Programming xcore with SMP FreeRTOS

Multi-core architectures offer compelling advantages for performance scaling, energy efficiency and low cost.  They have become a mainstay of embedded system architectures in the past 10 years.  Nonetheless, programming multicore architecture continues to have a reputation for being time consuming, complex and costly. In this blog, we explore the ways in which our newly released extension to support symmetric multiprocessing (SMP) FreeRTOS enables a familiar, fast and easy programming environment for multi-core processors and, in particular, preserves the unique flexibility and real-time capabilities of the xcore architecture. 

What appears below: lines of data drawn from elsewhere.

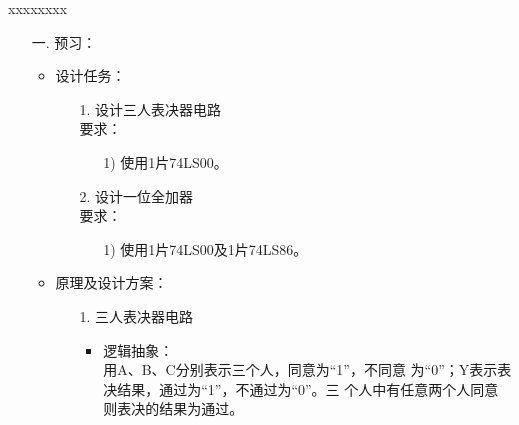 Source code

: \documentclass[UTF8]{ctexart}
\begin{document}
\centering
xxxxxxxx \\
\newpage
\begin{enumerate}
    \large
    \vspace{1\baselineskip}
    \item[一.]  预习：
          \begin{itemize}
              \item 设计任务：
                    \begin{itemize}
                        \item [1.] 设计三人表决器电路\\
                              要求：
                              \begin{itemize}
                                  \item [1)] 使用1片74LS00。

                              \end{itemize}
                        \item [2.] 设计一位全加器\\
                              要求：
                              \begin{itemize}
                                  \item [1)] 使用1片74LS00及1片74LS86。

                              \end{itemize}
                    \end{itemize}
              \item 原理及设计方案：\\
                    \begin{itemize}
                        \item[1.] 三人表决器电路\\
                              \begin{itemize}
                                  \item 逻辑抽象：\\
                                        用A、B、C分别表示三个人，同意为“1”，不同意
                                        为“0”；Y表示表决结果，通过为“1”，不通过为“0”。三
                                        个人中有任意两个人同意则表决的结果为通过。\\


\end{itemize}
\end{itemize}
\end{itemize}
\end{enumerate}
\end{document}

Reducing the complexity of developing applications for multicore processors has been a driving force at XMOS since its inception – particularly delivering the significant advantages of parallel execution to the application, while also preserving the hard real-time benefits that the xcore architecture provides for lower-level software functions. The release of the SMP FreeRTOS marks a key milestone in that journey. So how does it work? 

Programming an application for a multiprocessor environment using an SMP FreeRTOS is remarkably like programming for a single processor environment using FreeRTOS. In fact, most applications written for single core FreeRTOS can be run unmodified under SMP FreeRTOS and potentially achieve a boost in performance. However, there are some differences that the programmer must consider in order to fully utilize the multiple cores, as well as to avoid pitfalls. 

The first significant difference is that it is now possible for tasks at all priority levels to run simultaneously on any number of available cores per tile. Once the scheduler is started, FreeRTOS tasks are placed on allocated cores dynamically at runtime, rather than statically at compile time. All the usual FreeRTOS rules for task scheduling are followed, and tasks chosen to run are always those that are highest priority and ready. When there are more tasks of a single priority that are ready to run than the number of cores available, they are scheduled in a round robin fashion. 

This allows for applications to split up work over multiple tasks so that they may run in parallel on multiple cores. This can be done, for example, to implement the stages of a pipeline where all stages run simultaneously. Splitting up work like this might not normally be done in an application running on single core FreeRTOS as it does not necessarily provide any benefit. 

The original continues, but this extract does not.